Wichtige Reformen unter Cánovas
Unter der Führung von Cánovas wurden mehrere wichtige Reformen und Maßnahmen umgesetzt:
- Die historischen Vorrechte (Fueros) der baskischen Provinzen wurden abgeschafft.
- Die Provinzräte wurden zentralisiert und in Madrid reorganisiert.
- Bürgermeister wurden direkt vom König ernannt, was die zentrale Kontrolle stärkte.
- Die Pressefreiheit wurde eingeschränkt.
- Die Kirche erhielt eine wichtige Rolle bei der Zensur von Büchern, die als moralisch anstößig galten.
Die Verfassung von 1876
Die Verfassung von 1876 bildete das rechtliche Fundament der Restauration. Sie etablierte eine konstitutionelle Monarchie mit einer unvollkommenen Gewaltenteilung:
- Der Monarch besaß weitreichende Befugnisse, einschließlich des Rechts, den Regierungschef zu ernennen.
- Grundlegende politische Freiheiten wurden anerkannt, wenn auch oft in der Praxis eingeschränkt.
- Ein Zweikammerparlament wurde eingeführt, bestehend aus einem Senat und einem Abgeordnetenhaus.
Wahlkorruption und Caciquismo
Trotz der verfassungsmäßigen Fassade war das System der Restauration von weitreichender Wahlkorruption geprägt. Dies wurde als Pucherazo bezeichnet und umfasste verschiedene Praktiken, um die Wahlergebnisse zu manipulieren:
- Die Regierung erstellte eine Liste der gewünschten Kandidaten ("encasillado").
- Es kam zu Zwang, Betrug und Stimmenkauf.
- Tote Personen wurden zur Stimmabgabe registriert, und manche Wähler gaben mehrfach ihre Stimme ab.
Diese Manipulationen stellten sicher, dass stets der von der Regierung gewünschte Kandidat gewann.
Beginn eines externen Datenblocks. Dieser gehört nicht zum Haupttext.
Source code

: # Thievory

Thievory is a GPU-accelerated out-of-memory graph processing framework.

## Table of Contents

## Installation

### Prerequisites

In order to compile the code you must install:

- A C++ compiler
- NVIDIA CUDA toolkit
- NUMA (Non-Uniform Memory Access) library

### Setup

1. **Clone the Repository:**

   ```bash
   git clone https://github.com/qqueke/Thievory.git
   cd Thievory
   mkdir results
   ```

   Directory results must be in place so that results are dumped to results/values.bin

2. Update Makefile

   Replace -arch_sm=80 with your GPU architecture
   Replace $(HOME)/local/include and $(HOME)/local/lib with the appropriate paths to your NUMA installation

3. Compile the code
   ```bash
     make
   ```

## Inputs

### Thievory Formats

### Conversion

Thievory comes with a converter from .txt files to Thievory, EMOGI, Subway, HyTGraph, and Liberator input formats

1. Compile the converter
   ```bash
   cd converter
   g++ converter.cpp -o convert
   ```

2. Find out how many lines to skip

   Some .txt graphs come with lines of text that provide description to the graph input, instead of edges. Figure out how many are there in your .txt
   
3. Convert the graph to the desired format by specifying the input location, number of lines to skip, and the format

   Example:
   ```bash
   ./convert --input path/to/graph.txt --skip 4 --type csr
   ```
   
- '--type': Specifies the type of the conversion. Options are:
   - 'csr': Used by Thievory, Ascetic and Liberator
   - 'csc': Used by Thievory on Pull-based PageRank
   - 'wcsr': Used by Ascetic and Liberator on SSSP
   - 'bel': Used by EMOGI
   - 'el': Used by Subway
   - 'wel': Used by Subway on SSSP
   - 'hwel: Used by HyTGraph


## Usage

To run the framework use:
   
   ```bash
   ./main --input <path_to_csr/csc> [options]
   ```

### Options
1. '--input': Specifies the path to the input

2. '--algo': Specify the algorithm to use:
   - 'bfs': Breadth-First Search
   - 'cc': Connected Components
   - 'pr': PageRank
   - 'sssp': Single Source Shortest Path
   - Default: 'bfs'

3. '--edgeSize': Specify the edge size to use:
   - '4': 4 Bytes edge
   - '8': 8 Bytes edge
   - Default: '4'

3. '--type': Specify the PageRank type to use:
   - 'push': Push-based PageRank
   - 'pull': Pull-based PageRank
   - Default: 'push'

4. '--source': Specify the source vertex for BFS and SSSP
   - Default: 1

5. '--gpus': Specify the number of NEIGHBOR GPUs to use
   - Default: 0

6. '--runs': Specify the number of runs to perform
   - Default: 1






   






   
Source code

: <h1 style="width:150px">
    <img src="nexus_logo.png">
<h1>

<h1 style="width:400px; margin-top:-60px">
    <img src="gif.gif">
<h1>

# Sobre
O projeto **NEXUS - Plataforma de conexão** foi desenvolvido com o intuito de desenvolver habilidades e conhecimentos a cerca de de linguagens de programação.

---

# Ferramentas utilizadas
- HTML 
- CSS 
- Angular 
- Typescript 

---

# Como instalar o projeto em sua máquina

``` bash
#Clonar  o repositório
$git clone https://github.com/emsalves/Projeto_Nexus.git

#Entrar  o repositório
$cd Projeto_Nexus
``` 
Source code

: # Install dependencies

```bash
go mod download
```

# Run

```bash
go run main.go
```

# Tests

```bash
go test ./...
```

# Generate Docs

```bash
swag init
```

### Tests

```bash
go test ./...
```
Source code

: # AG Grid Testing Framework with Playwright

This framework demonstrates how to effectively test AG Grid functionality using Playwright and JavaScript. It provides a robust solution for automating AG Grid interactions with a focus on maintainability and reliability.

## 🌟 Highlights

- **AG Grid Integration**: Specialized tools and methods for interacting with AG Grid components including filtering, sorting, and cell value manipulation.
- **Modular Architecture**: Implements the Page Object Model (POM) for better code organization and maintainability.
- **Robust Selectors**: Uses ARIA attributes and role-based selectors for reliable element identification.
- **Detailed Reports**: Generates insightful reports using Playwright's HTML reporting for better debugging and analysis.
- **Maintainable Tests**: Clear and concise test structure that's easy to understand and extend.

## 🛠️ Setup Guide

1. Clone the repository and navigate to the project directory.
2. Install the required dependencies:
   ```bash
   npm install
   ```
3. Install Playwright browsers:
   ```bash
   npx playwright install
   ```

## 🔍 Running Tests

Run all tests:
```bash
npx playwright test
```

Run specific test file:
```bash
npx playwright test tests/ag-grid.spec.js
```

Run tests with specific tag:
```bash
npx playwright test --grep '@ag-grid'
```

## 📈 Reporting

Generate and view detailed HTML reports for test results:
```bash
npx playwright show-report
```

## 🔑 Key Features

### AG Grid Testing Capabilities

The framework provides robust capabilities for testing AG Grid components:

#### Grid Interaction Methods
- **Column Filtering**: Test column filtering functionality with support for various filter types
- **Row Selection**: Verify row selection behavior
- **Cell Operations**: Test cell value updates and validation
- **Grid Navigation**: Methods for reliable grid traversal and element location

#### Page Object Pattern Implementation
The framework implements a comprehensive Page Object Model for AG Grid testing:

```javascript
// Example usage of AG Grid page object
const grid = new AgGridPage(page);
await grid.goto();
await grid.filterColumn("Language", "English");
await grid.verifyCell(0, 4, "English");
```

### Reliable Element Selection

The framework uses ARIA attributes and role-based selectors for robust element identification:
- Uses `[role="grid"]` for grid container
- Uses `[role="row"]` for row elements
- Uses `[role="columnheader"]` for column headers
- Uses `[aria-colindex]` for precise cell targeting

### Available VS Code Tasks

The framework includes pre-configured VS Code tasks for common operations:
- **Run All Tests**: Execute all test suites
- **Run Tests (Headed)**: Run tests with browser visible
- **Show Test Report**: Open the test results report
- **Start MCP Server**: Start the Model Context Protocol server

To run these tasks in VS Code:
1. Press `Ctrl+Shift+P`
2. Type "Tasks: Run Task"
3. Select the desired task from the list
In vielen ländlichen Gebieten Spaniens übten lokale Machthaber, die sogenannten Caciques (Kaziken), eine enorme Kontrolle aus. Sie waren die einzigen Ansprechpartner für die zentrale politische Macht und boten der Bevölkerung Gefälligkeiten (z.B. medizinische Versorgung, Arbeitsplätze) im Austausch für Stimmen an. Dieses System des Caciquismo sicherte die Loyalität der Wähler und trug maßgeblich zur Stabilität des Turnismo bei, indem es die Wahlergebnisse im Sinne der herrschenden Parteien beeinflusste.